# Exercise description
The records below hold pictures; please leave those out and retype the rest exactly.

# Extracted information
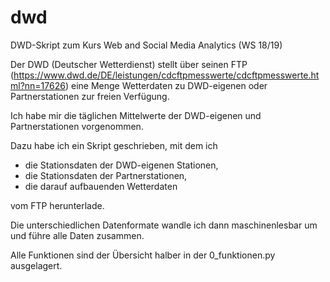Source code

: # dwd
DWD-Skript zum Kurs Web and Social Media Analytics (WS 18/19)

Der DWD (Deutscher Wetterdienst) stellt über seinen FTP (https://www.dwd.de/DE/leistungen/cdcftpmesswerte/cdcftpmesswerte.html?nn=17626) eine Menge Wetterdaten zu DWD-eigenen oder Partnerstationen zur freien Verfügung.

Ich habe mir die täglichen Mittelwerte der DWD-eigenen und Partnerstationen vorgenommen.

Dazu habe ich ein Skript geschrieben, mit dem ich

* die Stationsdaten der DWD-eigenen Stationen, 
* die Stationsdaten der Partnerstationen,
* die darauf aufbauenden Wetterdaten

vom FTP herunterlade.

Die unterschiedlichen Datenformate wandle ich dann maschinenlesbar um und führe alle Daten zusammen.

Alle Funktionen sind der Übersicht halber in der 0_funktionen.py ausgelagert.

# The completed task
Source code

: # dwd
DWD-Skript zum Kurs Web and Social Media Analytics (WS 18/19)

Der DWD (Deutscher Wetterdienst) stellt über seinen FTP (https://www.dwd.de/DE/leistungen/cdcftpmesswerte/cdcftpmesswerte.html?nn=17626) eine Menge Wetterdaten zu DWD-eigenen oder Partnerstationen zur freien Verfügung.

Ich habe mir die täglichen Mittelwerte der DWD-eigenen und Partnerstationen vorgenommen.

Dazu habe ich ein Skript geschrieben, mit dem ich

* die Stationsdaten der DWD-eigenen Stationen, 
* die Stationsdaten der Partnerstationen,
* die darauf aufbauenden Wetterdaten

vom FTP herunterlade.

Die unterschiedlichen Datenformate wandle ich dann maschinenlesbar um und führe alle Daten zusammen.

Alle Funktionen sind der Übersicht halber in der 0_funktionen.py ausgelagert.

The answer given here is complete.